> _Exercise directions_: Return every record below exactly as written, but leave out the pictures.
** Listed records follows **
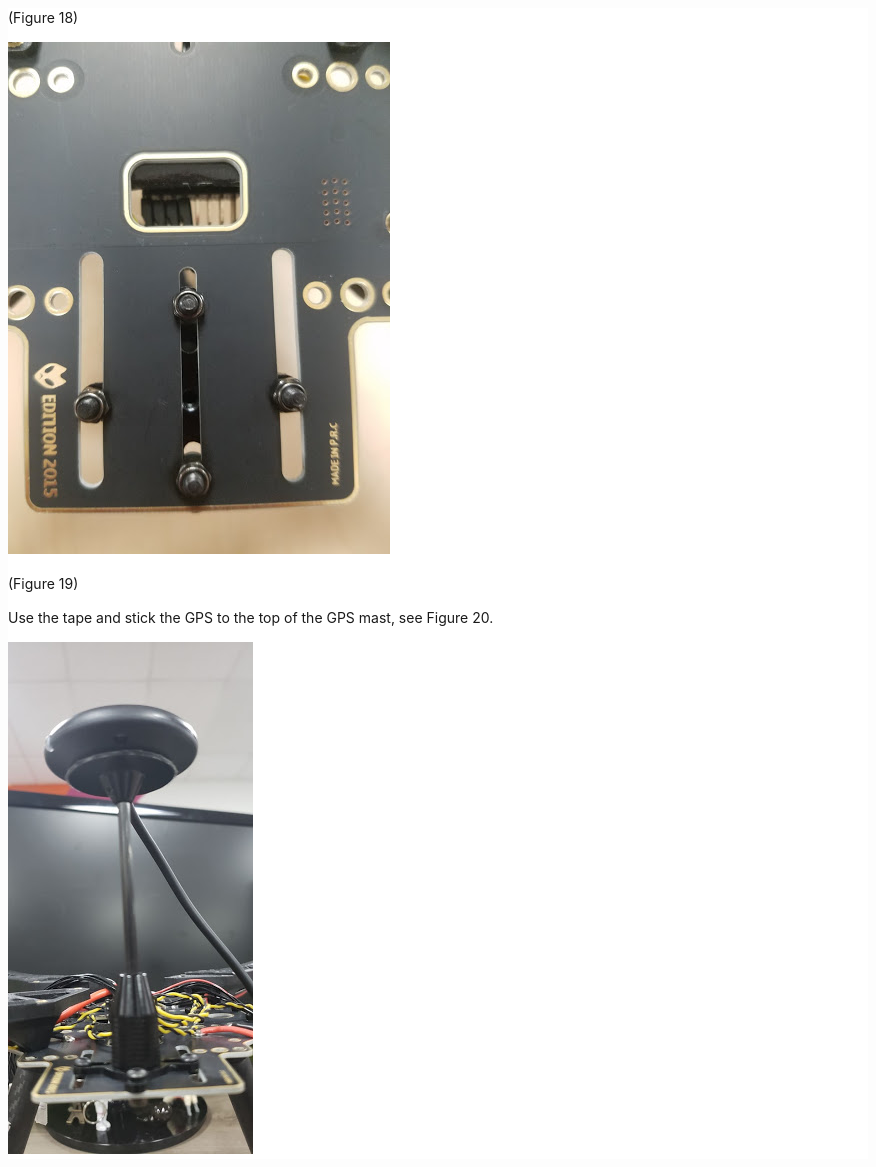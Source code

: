 (Figure 18)

![Figure 19](../../assets/airframes/multicopter/s500_holybro_pixhawk4/s500_fig19.jpg)

(Figure 19)

Use the tape and stick the GPS to the top of the GPS mast, see Figure 20.

![Figure 20](../../assets/airframes/multicopter/s500_holybro_pixhawk4/s500_fig20.jpg)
** End of Listed records **
> _Exercise response_:
Source code

: (Figure 18)

![Figure 19](../../assets/airframes/multicopter/s500_holybro_pixhawk4/s500_fig19.jpg)

(Figure 19)

Use the tape and stick the GPS to the top of the GPS mast, see Figure 20.

![Figure 20](../../assets/airframes/multicopter/s500_holybro_pixhawk4/s500_fig20.jpg)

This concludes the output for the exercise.